Frage an Gregor Gysi von Klaus S. bezüglich Gesellschaftspolitik, soziale Gruppen
Sehr geehrter Herr Dr. Gysi,
da Sie bisher als fast einziger Politiker alle Fragen beantwortet haben, trau ich mich jetzt auch zu fragen.
Ist es innerhalb der repräsentativen Demokratie denkbar, eigene Abgeordnete aufzustellen, die sich durch basisdemokratische Verfahren einem imperativen Mandat unterwerfen, damit der Wählerwille durchgesetzt wird. Durch Änderung des Wahlgesetzes könnten damit auch Lobbyisten aus den Volksvertretungen fern gehalten werden. Eine derartige Partei oder Vereinigung müsste sich von vornherein als Opposition mit Koalitionsverbot verstehen.
Für Ihre Antwort bedanke ich mich im voraus.
Mit freundlichen Grüßen
K.Seidel
Sehr geehrter Herr Seidel,
eine Grundsatzbestimmung des Grundgesetzes muss aufrechterhalten bleiben, wonach die Abgeordneten in ihrer Entscheidung nur ihrem Gewissen unterworfen sind. Ein Koalitionsverbot oder ähnliches darf niemals durch ein Gesetz festgelegt werden. Selbstverständlich ist aber keine Fraktion gezwungen, eine Koalition einzugehen. Schon heute ist es theoretisch möglich, dass ein Einzelner in den Bundestag ohne Partei gewählt wird. Er muss Unterschriften sammeln und könnte in einem Wahlkreis kandidieren.
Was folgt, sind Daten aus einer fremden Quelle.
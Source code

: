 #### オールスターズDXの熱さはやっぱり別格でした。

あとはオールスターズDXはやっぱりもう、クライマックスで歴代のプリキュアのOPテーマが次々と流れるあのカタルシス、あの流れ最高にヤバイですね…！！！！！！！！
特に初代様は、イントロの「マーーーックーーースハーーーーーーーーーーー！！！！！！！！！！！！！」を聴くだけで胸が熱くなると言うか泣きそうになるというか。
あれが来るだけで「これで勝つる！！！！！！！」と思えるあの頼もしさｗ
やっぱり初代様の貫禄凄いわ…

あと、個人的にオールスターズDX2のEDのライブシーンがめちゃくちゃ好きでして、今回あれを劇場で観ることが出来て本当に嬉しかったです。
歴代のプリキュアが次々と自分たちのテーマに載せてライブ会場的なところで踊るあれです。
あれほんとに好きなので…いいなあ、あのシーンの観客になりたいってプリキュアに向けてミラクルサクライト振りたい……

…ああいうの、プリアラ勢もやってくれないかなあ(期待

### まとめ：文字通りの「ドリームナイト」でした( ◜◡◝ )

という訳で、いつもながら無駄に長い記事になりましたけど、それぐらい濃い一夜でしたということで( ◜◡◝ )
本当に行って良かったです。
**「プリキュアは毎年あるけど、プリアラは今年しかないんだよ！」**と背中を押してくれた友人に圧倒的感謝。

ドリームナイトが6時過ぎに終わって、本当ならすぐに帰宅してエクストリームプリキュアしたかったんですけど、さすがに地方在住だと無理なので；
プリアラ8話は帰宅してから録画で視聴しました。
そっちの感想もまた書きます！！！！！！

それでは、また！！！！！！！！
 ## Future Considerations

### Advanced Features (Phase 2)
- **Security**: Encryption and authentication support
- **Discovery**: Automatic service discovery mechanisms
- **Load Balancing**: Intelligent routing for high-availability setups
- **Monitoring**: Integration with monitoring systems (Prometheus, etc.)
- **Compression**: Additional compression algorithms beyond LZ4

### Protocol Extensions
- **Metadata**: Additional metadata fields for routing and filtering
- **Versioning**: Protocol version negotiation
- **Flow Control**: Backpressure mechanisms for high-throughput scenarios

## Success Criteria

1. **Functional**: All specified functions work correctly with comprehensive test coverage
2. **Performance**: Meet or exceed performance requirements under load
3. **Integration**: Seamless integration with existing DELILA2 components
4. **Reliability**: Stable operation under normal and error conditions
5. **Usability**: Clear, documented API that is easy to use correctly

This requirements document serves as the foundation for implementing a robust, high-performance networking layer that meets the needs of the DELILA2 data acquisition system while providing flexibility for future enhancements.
Wenn er mehr Stimmen bekommt als die anderen Kandidaten, wäre er direkt in den Bundestag gewählt. Auch ich bin der Auffassung, dass wir Änderungen im Wahlrecht benötigen. Abgesehen davon, dass ich gegen die 5%-Hürde bin, kommt folgender Gesichtspunkt hinzu. Die Abgeordneten im Bundestag werden zur Hälfte direkt und zur Hälfte über die Landeslisten ihrer Partei gewählt. Bei allen Listenabgeordneten entscheidet der Listenplatz darüber, ob sie eine Chance haben, in den Bundestag gewählt zu werden oder nicht. Setzt die Partei sie auf einen vorderen Listenplatz, ziehen sie in den Bundestag ein. Setzt die Partei sie auf einen hinteren Listenplatz, haben sie keine Chance.
Dadurch ist die Abhängigkeit der Abgeordneten von ihren Parteien so groß, denn diese entscheiden ja über den Listenplatz. Eine andere Regelung wäre meines Erachtens besser. Eine Bindung an die Partei bleibt, weil die Partei entscheiden muss, wen sie auf die Liste setzt und wen nicht. Aber die Wählerinnen und Wähler müssen die Möglichkeit haben, unter den Listenkandidatinnen und -kandidaten auszuwählen. Nach meiner Vorstellung müssten sie also nicht nur eine Stimme für den Direktkandidaten und eine Stimme für die Liste der Partei haben, sondern sollten außerdem noch die Möglichkeit haben, auf der Liste der Partei drei Personen auszuwählen. Dadurch könnten die Wählerinnen und Wähler die Liste der Partei verändern. Die Abgeordneten würden abhängiger werden von den Wählerinnen und Wählern und müssten sich mehr nach deren Meinung richten als das heute der Fall ist.